Are you qualified to interview your new IT expert? Does IT talent scare you?
If you are one of the millions of small businesses with little or no full-time, in-house tech expertise, there’s a good chance you’re not ready for this inevitable obstacle. Whether you are a startup hiring your first System Administrator or a non-tech organization replacing your only technical resource, how will you know what questions to ask? Will you know what answers to look for? Will you even know which résumés to target?
Hiring IT talent is tricky without a knowledgeable interviewer on hand to help you out. However, this is a common problem with tried-and-true solutions.
Probably the most common approach is to turn to an expert. In 4 Tips For Finding And Retaining Tech Talent, Meghan M. Biro points out that “Tech is different” from most other fields when it comes to recruiting because the skills are so specific. Ideally, this is where you phone a friend. If you have a reliable person in your network who has performed the kind of job you’re looking to fill, ask for help. Get this person involved in your selection process.
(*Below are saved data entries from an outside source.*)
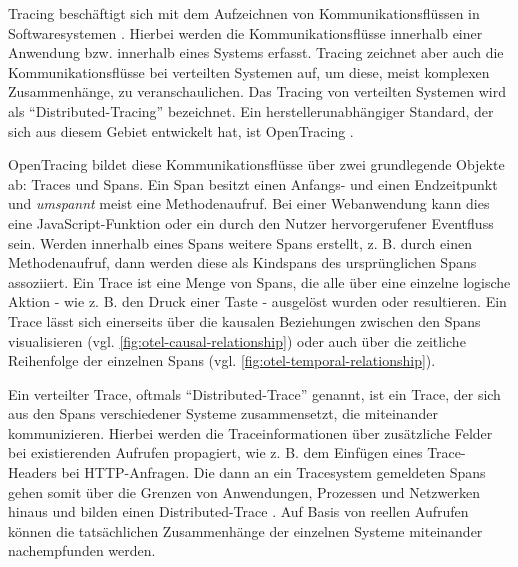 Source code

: Tracing beschäftigt sich mit dem Aufzeichnen von Kommunikationsflüssen in Softwaresystemen \cite{TowardsPerformanceToolingInteroperability}. Hierbei werden die Kommunikationsflüsse innerhalb einer Anwendung bzw. innerhalb eines Systems erfasst. Tracing zeichnet aber auch die Kommunikationsflüsse bei verteilten Systemen auf, um diese, meist komplexen Zusammenhänge, zu veranschaulichen. Das Tracing von verteilten Systemen wird als \enquote{Distributed-Tracing} bezeichnet. Ein herstellerunabhängiger Standard, der sich aus diesem Gebiet entwickelt hat, ist OpenTracing \cite{OpenTracing}.

OpenTracing bildet diese Kommunikationsflüsse über zwei grundlegende Objekte ab: Traces und Spans. Ein Span besitzt einen Anfangs- und einen Endzeitpunkt und \textit{umspannt} meist eine Methodenaufruf. Bei einer Webanwendung kann dies eine JavaScript-Funktion oder ein durch den Nutzer hervorgerufener Eventfluss sein. Werden innerhalb eines Spans weitere Spans erstellt, z. B. durch einen Methodenaufruf, dann werden diese als Kindspans des ursprünglichen Spans assoziiert. Ein Trace ist eine Menge von Spans, die alle über eine einzelne logische Aktion - wie z. B. den Druck einer Taste - ausgelöst wurden oder resultieren. Ein Trace lässt sich einerseits über die kausalen Beziehungen zwischen den Spans visualisieren (vgl. \autoref{fig:otel-causal-relationship}) oder auch über die zeitliche Reihenfolge der einzelnen Spans (vgl. \autoref{fig:otel-temporal-relationship}).

Ein verteilter Trace, oftmals \enquote{Distributed-Trace} genannt, ist ein Trace, der sich aus den Spans verschiedener Systeme zusammensetzt, die miteinander kommunizieren. Hierbei werden die Traceinformationen über zusätzliche Felder bei existierenden Aufrufen propagiert, wie z. B. dem Einfügen eines Trace-Headers bei HTTP-Anfragen. Die dann an ein Tracesystem gemeldeten Spans gehen somit über die Grenzen von Anwendungen, Prozessen und Netzwerken hinaus und bilden einen Distributed-Trace \cite{OpenTracingSpecification}. Auf Basis von reellen Aufrufen können die tatsächlichen Zusammenhänge der einzelnen Systeme miteinander nachempfunden werden.

 
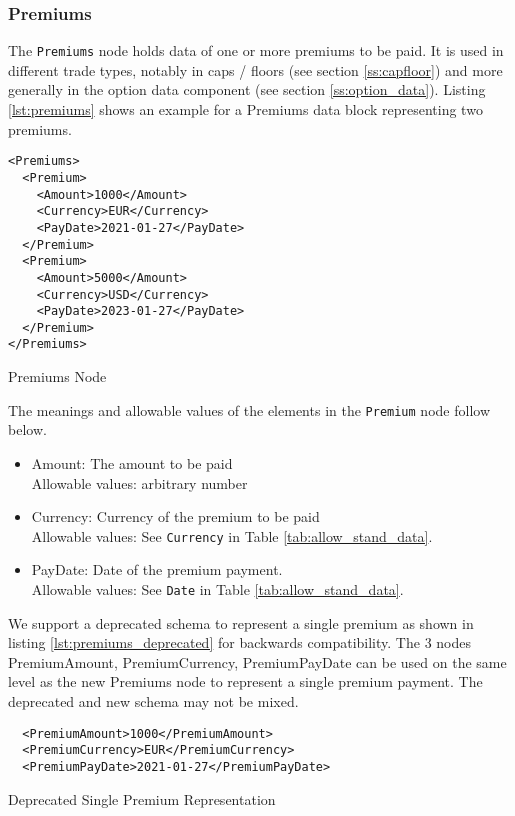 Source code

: \subsubsection{Premiums}
\label{ss:premiums}

The \lstinline!Premiums! node holds data of one or more premiums to be paid. It is used in different trade types,
notably in caps / floors (see section \ref{ss:capfloor}) and more generally in the option data component (see section
\ref{ss:option_data}). Listing \ref{lst:premiums} shows an example for a Premiums data block representing two premiums.

\begin{listing}[H]
\begin{verbatim}
<Premiums>
  <Premium>
    <Amount>1000</Amount>
    <Currency>EUR</Currency>
    <PayDate>2021-01-27</PayDate>
  </Premium>
  <Premium>
    <Amount>5000</Amount>
    <Currency>USD</Currency>
    <PayDate>2023-01-27</PayDate>
  </Premium>
</Premiums>
\end{verbatim}
\caption{Premiums Node}
\label{lst:premiums}
\end{listing}

The meanings and allowable values of the elements in the \lstinline!Premium! node follow below.

\begin{itemize}
\item Amount: The amount to be paid \\
  Allowable values: arbitrary number
\item Currency: Currency of the premium to be paid\\
  Allowable values:  See \lstinline!Currency! in Table \ref{tab:allow_stand_data}.
\item PayDate: Date of the premium payment.\\
  Allowable values:  See \lstinline!Date! in Table \ref{tab:allow_stand_data}.
\end{itemize}

We support a deprecated schema to represent a single premium as shown in listing \ref{lst:premiums_deprecated} for
backwards compatibility. The $3$ nodes PremiumAmount, PremiumCurrency, PremiumPayDate can be used on the same level as
the new Premiums node to represent a single premium payment. The deprecated and new schema may not be mixed.

\begin{listing}[H]
\begin{verbatim}
  <PremiumAmount>1000</PremiumAmount>
  <PremiumCurrency>EUR</PremiumCurrency>
  <PremiumPayDate>2021-01-27</PremiumPayDate>
\end{verbatim}
\caption{Deprecated Single Premium Representation}
\label{lst:premiums_deprecated}
\end{listing}
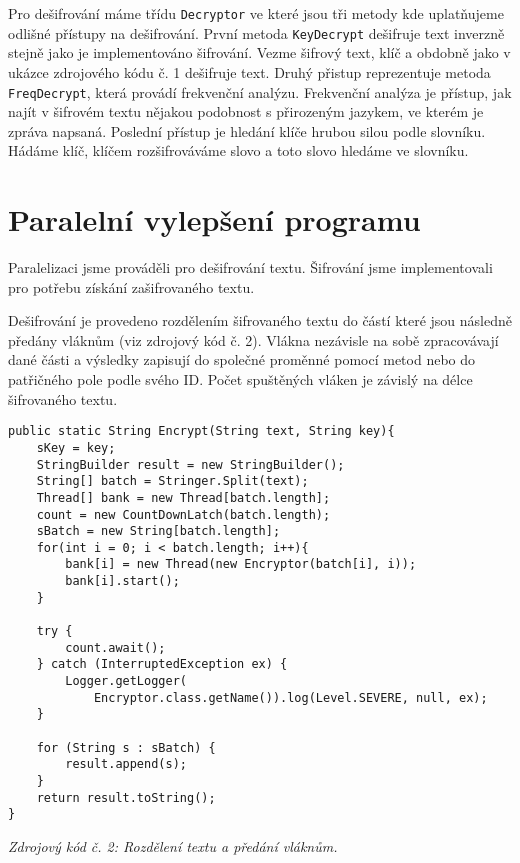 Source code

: \documentclass{article}
\begin{document}
Pro dešifrování máme třídu \texttt{Decryptor} ve které jsou tři metody kde uplatňujeme
odlišné přístupy na dešifrování. První metoda \texttt{KeyDecrypt} dešifruje text inverzně
stejně jako je implementováno šifrování. Vezme šifrový text, klíč a obdobně jako v ukázce
zdrojového kódu č. 1 dešifruje text. Druhý přistup reprezentuje metoda \texttt{FreqDecrypt},
která provádí frekvenční analýzu. Frekvenční analýza je přístup, jak najít v šifrovém textu
nějakou podobnost s přirozeným jazykem, ve kterém je zpráva napsaná. Poslední přístup je
hledání klíče hrubou silou podle slovníku. Hádáme klíč, klíčem rozšifrováváme slovo a toto
slovo hledáme ve slovníku.
\newline

\section{Paralelní vylepšení programu}
Paralelizaci jsme prováděli pro dešifrování textu. Šifrování jsme implementovali pro
potřebu získání zašifrovaného textu.

Dešifrování je provedeno rozdělením šifrovaného textu do částí které jsou následně
předány vláknům (viz zdrojový kód č. 2).
Vlákna nezávisle na sobě zpracovávají dané části a výsledky zapisují
do společné proměnné pomocí metod nebo do patřičného pole podle svého ID. Počet
spuštěných vláken je závislý na délce šifrovaného textu.

\begin{center}
\begin{lstlisting}
public static String Encrypt(String text, String key){
	sKey = key;
	StringBuilder result = new StringBuilder();
	String[] batch = Stringer.Split(text);
	Thread[] bank = new Thread[batch.length];
	count = new CountDownLatch(batch.length);
	sBatch = new String[batch.length];
	for(int i = 0; i < batch.length; i++){
		bank[i] = new Thread(new Encryptor(batch[i], i));
		bank[i].start();
	}
	
	try {
		count.await();
	} catch (InterruptedException ex) {
		Logger.getLogger(
			Encryptor.class.getName()).log(Level.SEVERE, null, ex);
	}
	
	for (String s : sBatch) {
		result.append(s);
	}
	return result.toString();
}
\end{lstlisting}
\vspace{1mm}
\textit{Zdrojový kód č. 2: Rozdělení textu a předání vláknům.}
\end{center}
\end{document}
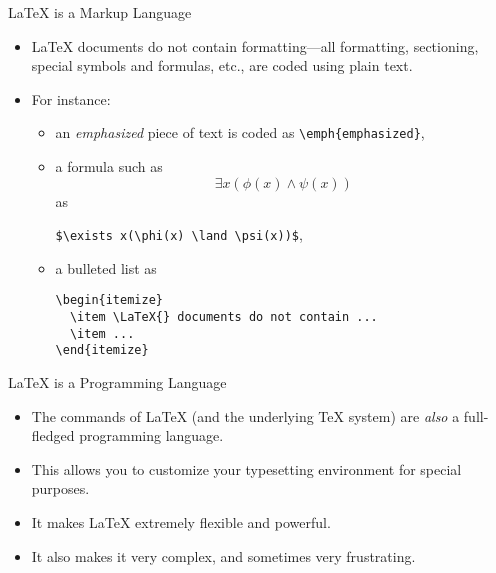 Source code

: \begin{frame}[fragile]{\LaTeX{} is a Markup Language}

\begin{itemize}
\item \LaTeX{} documents do not contain formatting---all formatting,
  sectioning, special symbols and formulas, etc., are coded using
  plain text.
\item For instance:
  \begin{itemize}
    \item an \emph{emphasized} piece of text is coded as
      \verb+\emph{emphasized}+,
    \item a formula such as \[\exists x(\phi(x) \land \psi(x))\] as
      \begin{center}
      \verb+$\exists x(\phi(x) \land \psi(x))$+,
      \end{center}
    \item a bulleted list as 
\begin{verbatim}
\begin{itemize}
  \item \LaTeX{} documents do not contain ...
  \item ...
\end{itemize}
\end{verbatim}
  \end{itemize}
\end{itemize}

\end{frame}

\begin{frame}{\LaTeX{} is a Programming Language}

\begin{itemize}
\item The commands of \LaTeX{} (and the underlying \TeX{} system) are
  \emph{also} a full-fledged programming language.
\item This allows you to customize your typesetting environment for
  special purposes.
\item It makes \LaTeX{} extremely flexible and powerful.
\item It also makes it very complex, and sometimes very frustrating.
\end{itemize}
\end{frame}

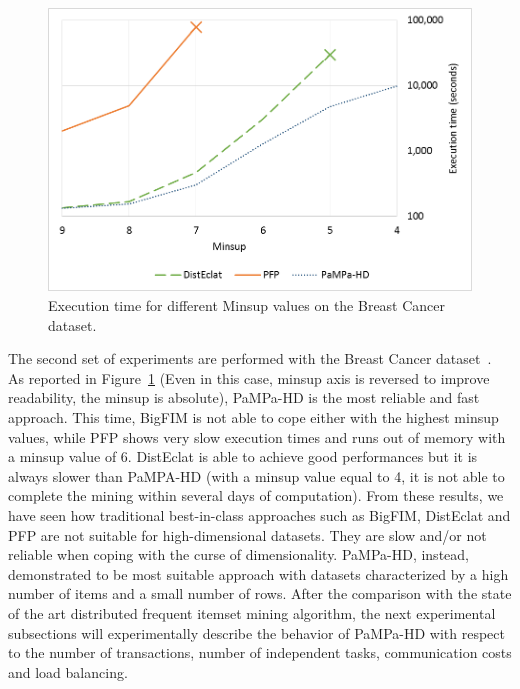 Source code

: \begin{figure}[!t]
\includegraphics[width=5in]{immagini_extension/breast_confronto.png}
\caption{Execution time for different Minsup values on the Breast Cancer dataset.}
\label{breast_confronto}
\end{figure}
The second set of experiments are performed with the Breast
Cancer dataset~\cite{breast_cancer_dataset}.
As reported in Figure~\ref{breast_confronto} (Even in this case, minsup axis is reversed to improve readability, the minsup is absolute), PaMPa-HD is the most reliable and fast approach.
This time, BigFIM is not able to cope either with the highest minsup values, while PFP shows very slow execution times and runs out of memory with a minsup value of 6.
DistEclat is able to achieve good performances but it is always slower than PaMPA-HD (with a minsup value equal to 4, it is not able to complete the mining within several days of computation).
From these results, we have seen how  traditional best-in-class approaches such as BigFIM, DistEclat and PFP are not suitable for high-dimensional datasets. They are slow and/or not reliable when coping with the curse of dimensionality. PaMPa-HD, instead, demonstrated to be most suitable approach with datasets characterized by a high number of items and a small number of rows.
After the comparison with the state of the art distributed frequent itemset mining algorithm, the next experimental subsections will experimentally describe the behavior of PaMPa-HD with respect to the number of transactions, number of independent tasks, communication costs and load balancing.

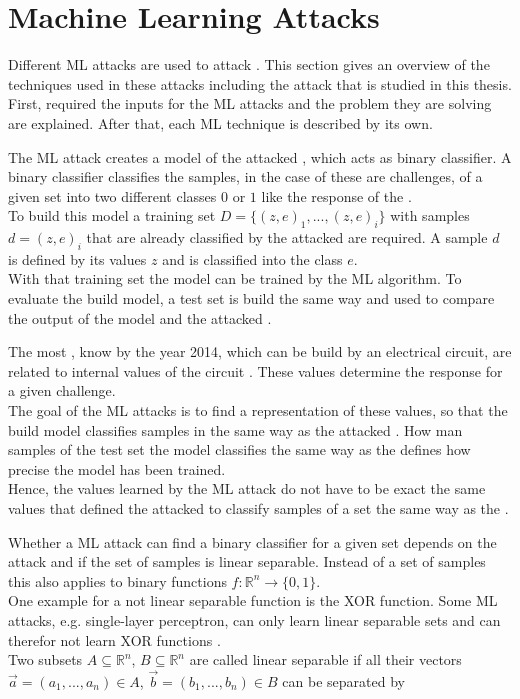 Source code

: \chapter{Machine Learning Attacks}
\label{cap:mla}

Different \ac{ML} attacks are used to attack \pufs.
This section gives an overview of the techniques used in these attacks including the attack that is studied in this thesis.\\
First, required the inputs for the \ac{ML} attacks and the problem they are solving are explained.
After that, each \ac{ML} technique is described by its own.

The \ac{ML} attack creates a \puf model of the attacked \puf, which acts as binary classifier.
A binary classifier classifies the samples, in the case of \pufs these are challenges, of a given set into two different classes $0$ or $1$ like the response of the \puf.\\
To build this model a training set $D = \{(z, e)_1, ..., (z,e)_i\}$ with samples $d = (z, e)_i$ that are already classified by the attacked \puf are required.
A sample $d$ is defined by its values $z$ and is classified into the class $e$.\\
With that training set the model can be trained by the \ac{ML} algorithm.
To evaluate the build model, a test set is build the same way and used to compare the output of the \puf model and the attacked \puf.

The most \pufs, know by the year 2014, which can be build by an electrical circuit, are related to internal values of the circuit \cite{Ruhrmair2014PUFOverview}.
These values determine the response for a given challenge.\\
The goal of the \ac{ML} attacks is to find a representation of these values, so that the build model classifies samples in the same way as the attacked \puf. %
How man samples of the test set the model classifies the same way as the \puf defines how precise the model has been trained.\\
Hence, the values learned by the \ac{ML} attack do not have to be exact the same values that defined the attacked \puf to classify samples of a set the same way as the \puf.

Whether a \ac{ML} attack can find a binary classifier for a given set depends on the attack and if the set of samples is linear separable. 
Instead of a set of samples this also applies to binary functions $f: \mathbb{R}^n \to \{0,1\}$.\\ %
One example for a not linear separable function is the \ac{XOR} function. %
Some \ac{ML} attacks, e.g. single-layer perceptron, can only learn linear separable sets and can therefor not learn \ac{XOR} functions \cite{Minsky1969Perceptrons:Geometry}.\\
Two subsets $A \subseteq \mathbb{R}^n$, $B \subseteq \mathbb{R}^n$ are called linear separable if all their vectors $\vec{a} = (a_1, ..., a_n) \in A$, $\vec{b} = (b_1, ..., b_n) \in B$ can be separated by

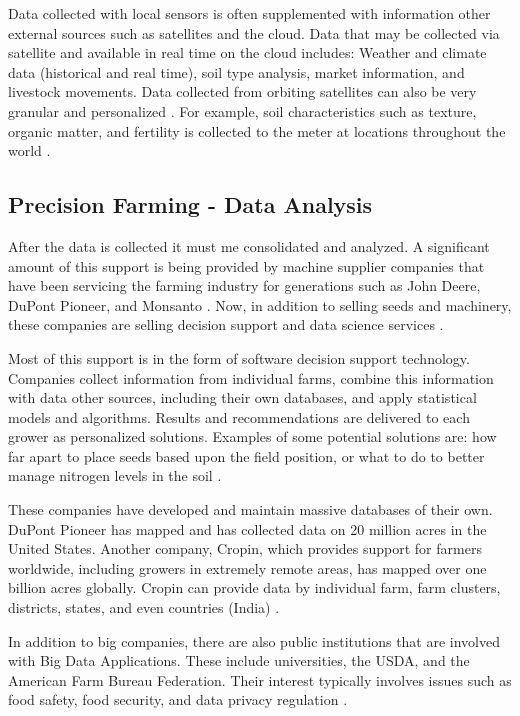 \documentclass[sigconf]{acmart}
\begin{document}
Data collected with local sensors is often supplemented with information other external sources such as satellites and the cloud.  Data that may be collected via satellite and available in real time on the cloud includes: Weather and climate data (historical and real time), soil type analysis, market information, and livestock movements.  Data collected from orbiting satellites can also be very granular and personalized \cite{DevEcon}. For example, soil characteristics such as texture, organic matter, and fertility is collected to the meter at locations throughout the world \cite{DevEcon}. 

\subsection{Precision Farming - Data Analysis}

After the data is collected it must me consolidated and analyzed.  A significant amount of this support is being provided by machine supplier companies that have been servicing the farming industry for generations such as John Deere, DuPont Pioneer, and Monsanto \cite{www-google-Crop}.  Now, in addition to selling seeds and machinery, these companies are selling decision support and data science services \cite{www-google-Farm}.

Most of this support is in the form of software decision support technology.  Companies collect information from individual farms, combine this information with data other sources, including their own databases, and apply statistical  models and algorithms.  Results and recommendations are delivered to each grower as personalized solutions.  Examples of some potential solutions are: how far apart to place seeds based upon the field position, or what to do to better manage nitrogen levels in the soil \cite{www-google-Crop}. 

These companies have developed and maintain massive databases of their own.  DuPont Pioneer has mapped and has collected data on 20 million acres in the United States. Another company, Cropin, which provides support for farmers worldwide, including growers in extremely remote areas, has mapped over one billion acres globally. Cropin can provide data by individual farm, farm clusters, districts, states, and even countries (India) \cite {www-google-Crop}.

In addition to big companies, there are also public institutions that are involved with Big Data Applications. These include universities, the USDA, and the American Farm Bureau Federation.  Their interest typically involves issues such as food safety, food security, and data privacy regulation \cite{Wolfert}. 
\end{document}

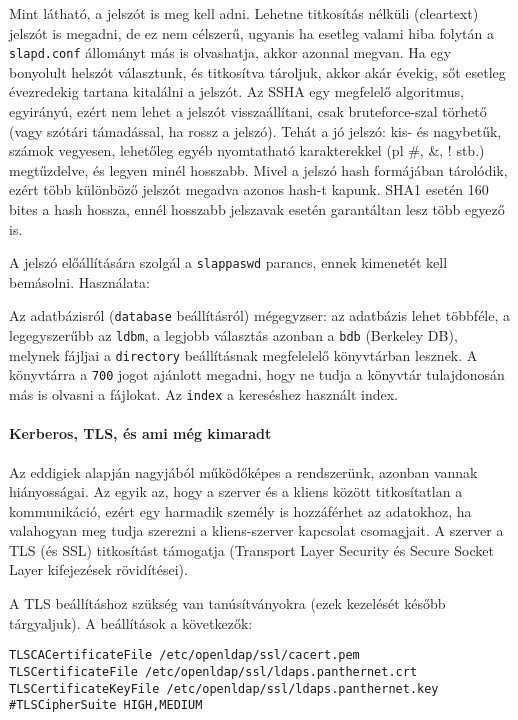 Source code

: Mint látható, a jelszót is meg kell adni. Lehetne titkosítás nélküli (cleartext) jelszót is megadni, de ez nem
célszerű, ugyanis ha esetleg valami hiba folytán a \texttt{slapd.conf} állományt más is olvashatja, akkor azonnal
megvan. Ha egy bonyolult helszót választunk, és titkosítva tároljuk, akkor akár évekig, sőt esetleg évezredekig
tartana kitalálni a jelszót. Az SSHA egy megfelelő algoritmus, egyirányú, ezért
nem lehet a jelszót visszaállítani, csak bruteforce-szal törhető (vagy szótári támadással, ha rossz a jelszó). Tehát a
jó jelszó: kis-  és nagybetűk, számok vegyesen, lehetőleg egyéb nyomtatható karakterekkel (pl \#, \&, ! stb.)
megtűzdelve, és legyen minél hosszabb. Mivel a jelszó hash formájában tárolódik, ezért több különböző jelszót megadva
azonos hash-t kapunk. SHA1 esetén 160 bites a hash hossza, ennél hosszabb jelszavak esetén garantáltan lesz több
egyező is.


A jelszó előállítására szolgál a \texttt{slappaswd} parancs, ennek kimenetét kell bemásolni. Használata:\\


Az adatbázisról (\texttt{database} beállításról) mégegyzser: az adatbázis lehet többféle, a legegyszerűbb az
\texttt{ldbm}, a legjobb választás azonban a  \texttt{bdb} (Berkeley DB), melynek fájljai a \texttt{directory}
beállításnak megfelelelő könyvtárban lesznek. A könyvtárra a \texttt{700} jogot ajánlott megadni, hogy ne tudja a
könyvtár tulajdonosán más is olvasni a fájlokat. Az  \texttt{index} a  kereséshez használt index.

\paragraph{Kerberos, TLS, és ami még kimaradt} Az eddigiek alapján nagyjából működőképes a rendszerünk, azonban vannak
hiányosságai. Az egyik az, hogy a szerver és a kliens között titkosítatlan a kommunikáció, ezért egy harmadik személy
is hozzáférhet az adatokhoz, ha valahogyan meg tudja szerezni a kliens-szerver kapcsolat csomagjait. A szerver a TLS
(és SSL) titkosítást támogatja (Transport Layer Security és Secure Socket Layer kifejezések rövidítései).

A TLS beállításhoz szükség van tanúsítványokra (ezek kezelését később tárgyaljuk). A beállítások a következők:

\begin{Verbatim}
TLSCACertificateFile /etc/openldap/ssl/cacert.pem
TLSCertificateFile /etc/openldap/ssl/ldaps.panthernet.crt
TLSCertificateKeyFile /etc/openldap/ssl/ldaps.panthernet.key
#TLSCipherSuite HIGH,MEDIUM
\end{Verbatim}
Another more expensive option is to bring in a bona fide technical recruiter. If you take this route, when working with your recruiter, explain the position to the best of your ability, including the mission and responsibilities of the position. If you are already dependent on certain technology, be specific about the products and services you currently use. This will help the recruiter find candidates familiar with your technology, thereby reducing the learning curve for your new hire. The more specific you can be, the better candidates your recruiter can provide.
If you take the initiative yourself by posting your job opening on a tech-specific website such as Dice or ITJobMatch.com, you can still find experts to help you with the technical portion of the interview. If you don’t have anyone in your personal or professional network who can help you, find a local IT services company to help vet your candidates at an hourly rate.
Maybe you feel you can handle the interview and selection process on your own, but need a little help. There are several online resources you can turn to for technical tests and prepackaged IT self-assessments. For instance, companies such as eSkill have online technical tests you can send to your applicants to measure their skills. Alternatively, ITJobMatch.com is an IT job board with a unique built-in self-assessment feature. This allows you to both target the specific skills you’re looking for, and quickly sort through the best candidates.
However you approach the interview process, remember that the technical interview is not the end-all be-all. There is a lot more you will want to know about your candidates. Finding a highly skilled technician that turns out to be a poor fit for your organization can be a costly mistake. Ask IT candidates the same good questions you would ask anyone you are considering for employment. And of course, as Forbes contributor Mark Murphy points out, it is just as important to avoid bad questions.
The scenario in which non-technical employers are responsible for finding and vetting technical job seekers is a common one. Fortunately, the tools to succeed are readily available.